One of the biggest challenges in this line of work is giving yourself the respect you deserve. Make no mistake - you need to give it to yourself, it needs to come from within you. "Oh but I'm just a tarot reader!". That's where things go wrong. Is helping someone from killing themselves just something? Helping them deal with abuse? Or helping someone find new and better coping mechanisms just something? Deep, soul-level healing, inner trauma work, helping someone working through guilt and shame just something? Tarot doesn't need to be therapy, and in many cases it isn't. Sometimes the reading can be about providing information, and only that, without any underlying healing context. It's still important, and meaningful to the client - life-changing, even - at least if you're doing your job right. If you don't appreciate and value the work you do enough, then who will? Keep this in mind when setting the fees for your practice, or when you get the 100th request to do a freebie for someone. Also, don't use the cards to escape to a fantasy land. Use them to help you and the client cope better in the real world.


The Clients

If I've grown at all as a reader and as a teacher, it's entirely thanks to all the clients and students I've met over the years. It takes a lot of courage to reveal your innermost self to a complete stranger, sitting opposite you (or in a slight angle, in my case) with a pack of cards. People rarely come to a reading when everything is going well in their lives. It's when the shadows fall when tarot reading all of a sudden begins to feel like a good idea. That's when people are usually also vulnerable. This makes them an easy target for the scammers out there: caveat emptor.

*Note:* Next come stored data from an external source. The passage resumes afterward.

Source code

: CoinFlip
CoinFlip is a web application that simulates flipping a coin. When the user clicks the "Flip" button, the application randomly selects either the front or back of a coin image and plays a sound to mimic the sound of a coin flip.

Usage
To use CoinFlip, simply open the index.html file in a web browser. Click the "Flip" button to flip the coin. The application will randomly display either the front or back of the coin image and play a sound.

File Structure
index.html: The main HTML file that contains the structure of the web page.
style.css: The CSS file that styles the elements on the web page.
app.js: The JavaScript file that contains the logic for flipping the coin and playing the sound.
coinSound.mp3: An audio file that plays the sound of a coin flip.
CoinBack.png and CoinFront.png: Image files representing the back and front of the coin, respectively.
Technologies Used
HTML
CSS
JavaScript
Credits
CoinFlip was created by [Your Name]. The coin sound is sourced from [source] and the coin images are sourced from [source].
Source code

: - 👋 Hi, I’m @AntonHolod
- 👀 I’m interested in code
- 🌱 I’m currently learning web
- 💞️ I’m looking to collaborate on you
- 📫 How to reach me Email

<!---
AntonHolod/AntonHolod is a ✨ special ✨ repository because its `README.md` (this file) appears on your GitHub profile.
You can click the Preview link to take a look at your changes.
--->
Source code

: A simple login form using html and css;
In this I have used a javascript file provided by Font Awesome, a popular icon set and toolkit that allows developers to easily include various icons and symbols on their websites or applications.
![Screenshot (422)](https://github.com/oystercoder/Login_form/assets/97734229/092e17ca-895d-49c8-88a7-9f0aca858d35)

The first client I met as a registered, self-employed professional, was a woman in her early forties. Smartly dressed, very polite, reserved, quiet. She chose six cards, which I placed according to the Celtic Cross layout (my own variation), and I turned the cards over. Central cards were the Empress crossed by the Ace of Cups. Surrounding these were both the 9 and 10 of Swords, the 5 of Cups, and the Tower. Her own light pulsating, surrounded by pitch-black darkness. I asked her, "What's been happening in your life lately?" and she burst into tears. Within two years, she had lost her parents. Her sister had died by suicide. She had been married with two children. The older one, a daughter, got diagnosed with Stage 4 brain cancer. She went through the end of life care with her, staying by her bed 24/7 to the end. Their marriage came to an end, with the husband drinking more and more. The younger child, a boy, developed ADHD and began therapy.


We like to think we're in control of our lives, but it's a thin, thin thread which holds things together. Barely.


During one night shift in the neurosurgery intensive care a patient arrived: a young man in his early twenties, brain-dead on arrival. He'd been out partying and drinking, came home, went to bed, fell from his bed onto the floor and hit his head, suffered a massive EDH. Two hours later, I was preparing his body with a colleague of mine, to be ready when his parents would arrive to say goodbye.


You can never know what the client has been through. Never, ever presume anything. We humans are so incredibly good at keeping things hidden, especially from ourselves. Trust the cards. Trust the images. It may sound crazy, and it probably is - why should a set of colourful images on cardboard be able to tell anything about anyone. And yet, they do precisely that. After thousands of readings, I still don't know how it works. I really don't. But it does.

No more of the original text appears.